Już po raz trzeci, Trump opóźni zakaz nałożony przez Kongres i utrzymany przez Sąd Najwyższy USA na popularną aplikację należącą do chińskiej firmy ByteDance.
Prezydent USA Donald Trump ma podpisać w tym tygodniu rozporządzenie wykonawcze, które przedłuży termin dla chińskiego właściciela TikToka na sprzedaż popularnej platformy do udostępniania wideo, zgodnie z ogłoszeniem wydanym przez Biały Dom we wtorek wieczorem.
Będzie to trzeci raz, kiedy Trump przedłuży termin.
Pierwszy raz miało to miejsce na mocy zarządzenia wykonawczego 20 stycznia, pierwszego dnia urzędowania nowego prezydenta USA, po krótkim zawieszeniu platformy, gdy zakaz, usankcjonowany przez Kongres i potwierdzony przez Sąd Najwyższy USA wszedł w życie.
Na początku kwietnia Trump wydał nakaz przedłużenia działania TikToka o dodatkowe 75 dni, po zerwaniu potencjalnej umowy sprzedaży aplikacji amerykańskim właścicielom.
Chiny wycofały się z umowy, o której administracja Trumpa wielokrotnie mówiła, że jest naprawdę blisko finalizacji, po tym, jak Trump ogłosił globalne cła, które były wymierzone m.in. w chiński import.
"Jak wielokrotnie powtarzał, prezydent Trump nie chce, aby TikTok został wyłączony" - powiedziała w oświadczeniu rzeczniczka prasowa Białego Domu Karoline Leavitt.

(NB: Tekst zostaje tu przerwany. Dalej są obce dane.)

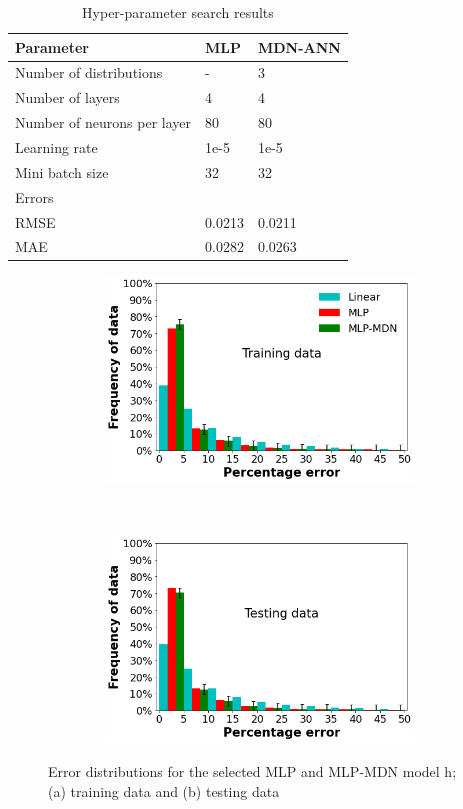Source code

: \documentclass[a4paper,fleqn]{cas-dc}
\begin{document}
\begin{table}[h!]
\caption{Hyper-parameter search results}\label{tbl_hyper_results}
\begin{tabular*}{\tblwidth}{lp{}l}
\toprule
 Parameter& MLP & MDN-ANN \\ %
\midrule
 Number of distributions & - & 3  \\
 Number of layers & 4 & 4\\
 Number of neurons per layer & 80  & 80\\
 Learning rate & 1e-5 &  1e-5   \\
 Mini batch size  &32 & 32  \\
\midrule
Errors & &\\
\midrule
RMSE & 0.0213 & 0.0211\\
MAE & 0.0282& 0.0263\\
\bottomrule
\end{tabular*}
\end{table}  

\begin{figure}[h!]
\centering
    \begin{subfigure}{0.5\textwidth}
    \includegraphics[width=1\textwidth, height =5.5cm]{OVERALL_TRAIN}
    \caption{}
    \end{subfigure}\\
    \begin{subfigure}{0.5\textwidth}
    \includegraphics[width=1\textwidth, height =5.5cm]{OVERALL_TEST}
    \caption{}
    \end{subfigure}
    \caption{Error distributions for the selected MLP and MLP-MDN model h; (a) training data and (b) testing data}\label{fig_frequency_data}
\end{figure}
\end{document}
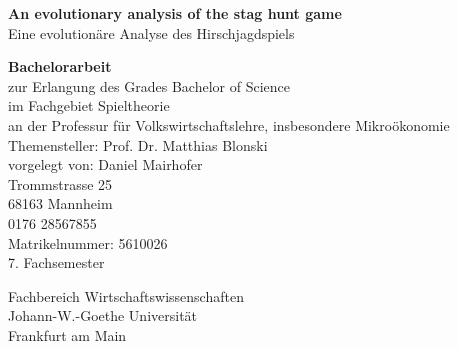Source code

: \begin{titlepage}
    \begin{center}
        \vspace*{5cm}
        \Large 
        \textbf{An evolutionary analysis of the stag hunt game}\\
        \vspace{0.5cm}
        \large
        Eine evolution\"are Analyse des Hirschjagdspiels
        
        \vspace{1.5cm}
        
         \normalsize
         \textbf{Bachelorarbeit} \\
         zur Erlangung des Grades Bachelor of Science \\ 
         im Fachgebiet Spieltheorie \\
         an der Professur f\"ur Volkswirtschaftslehre, insbesondere
         Mikro\"okonomie \\
        \vspace{0.8cm}
        Themensteller: Prof. Dr. Matthias Blonski \\
        vorgelegt von: 
        Daniel Mairhofer \\
        Trommstrasse 25  \\ 
        68163 Mannheim  \\
        0176 28567855 \\
        Matrikelnummer: 5610026 \\
        7. Fachsemester
                       
        \vspace{1.5cm}
        
        
        Fachbereich Wirtschaftswissenschaften\\
        Johann-W.-Goethe Universit\"at \\
        Frankfurt am Main\\
        
    \end{center}
\end{titlepage}
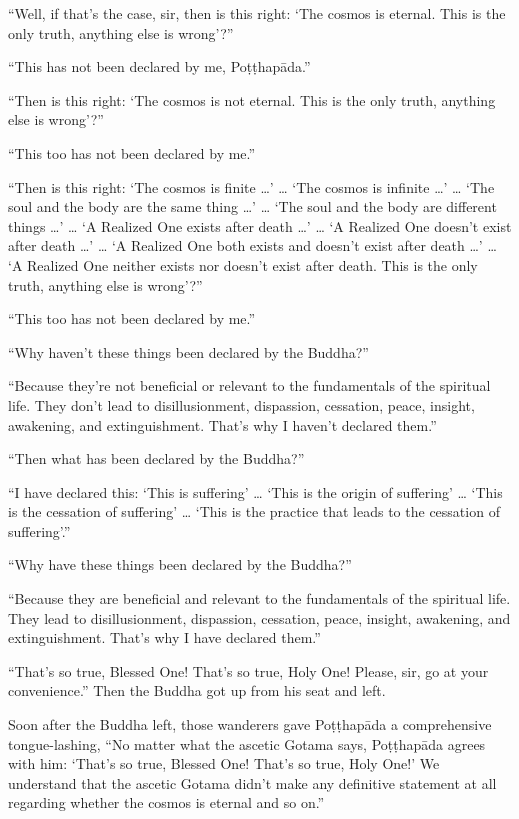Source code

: \documentclass[12pt,openany]{book}%
\begin{document}
“Well, if that’s the case, sir, then is this right: ‘The cosmos is eternal. This is the only truth, anything else is wrong’?” 

“This has not been declared by me, \textsanskrit{Poṭṭhapāda}.” 

“Then is this right: ‘The cosmos is not eternal. This is the only truth, anything else is wrong’?” 

“This too has not been declared by me.” 

“Then is this right: ‘The cosmos is finite …’ … ‘The cosmos is infinite …’ … ‘The soul and the body are the same thing …’ … ‘The soul and the body are different things …’ … ‘A Realized One exists after death …’ … ‘A Realized One doesn’t exist after death …’ … ‘A Realized One both exists and doesn’t exist after death …’ … ‘A Realized One neither exists nor doesn’t exist after death. This is the only truth, anything else is wrong’?” 

“This too has not been declared by me.” 

“Why haven’t these things been declared by the Buddha?” 

“Because they’re not beneficial or relevant to the fundamentals of the spiritual life. They don’t lead to disillusionment, dispassion, cessation, peace, insight, awakening, and extinguishment. That’s why I haven’t declared them.” 

“Then what has been declared by the Buddha?” 

“I have declared this: ‘This is suffering’ … ‘This is the origin of suffering’ … ‘This is the cessation of suffering’ … ‘This is the practice that leads to the cessation of suffering’.” 

“Why have these things been declared by the Buddha?” 

“Because they are beneficial and relevant to the fundamentals of the spiritual life. They lead to disillusionment, dispassion, cessation, peace, insight, awakening, and extinguishment. That’s why I have declared them.” 

“That’s so true, Blessed One! That’s so true, Holy One! Please, sir, go at your convenience.” Then the Buddha got up from his seat and left. 

Soon after the Buddha left, those wanderers gave \textsanskrit{Poṭṭhapāda} a comprehensive tongue-lashing, “No matter what the ascetic Gotama says, \textsanskrit{Poṭṭhapāda} agrees with him: ‘That’s so true, Blessed One! That’s so true, Holy One!’ We understand that the ascetic Gotama didn’t make any definitive statement at all regarding whether the cosmos is eternal and so on.” 
\end{document}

"To przedłużenie będzie trwało 90 dni, które administracja spędzi pracując nad zapewnieniem domknięcia tej transakcji, aby Amerykanie mogli nadal korzystać z TikToka z zapewnieniem, że ich dane są bezpieczne" - podkreślała.
Trump powiedział dziennikarzom na pokładzie Air Force One, gdy wracał do Waszyngtonu we wtorek ze szczytu G7 w Kanadzie, że "prawdopodobnie" ponownie przedłuży termin.
Dodał również, że uważa, iż jego chiński odpowiednik Xi Jinping "ostatecznie zatwierdzi" umowę sprzedaży TikToka w Stanach Zjednoczonych.
Nie jest jasne, ile razy Trump może przedłużyć zakaz, ponieważ rząd kontynuuje negocjacje w sprawie sprzedaży TikToka, który jest własnością chińskiej firmy ByteDance.
Trump utworzył konto na TikToku w zeszłym roku, od tego czasu zgromadził ponad 15 milionów obserwujących i przypisał platformie pomoc w zdobyciu popularności wśród młodszych wyborców. W styczniu powiedział, że ma "ciepłe uczucia do TikToka".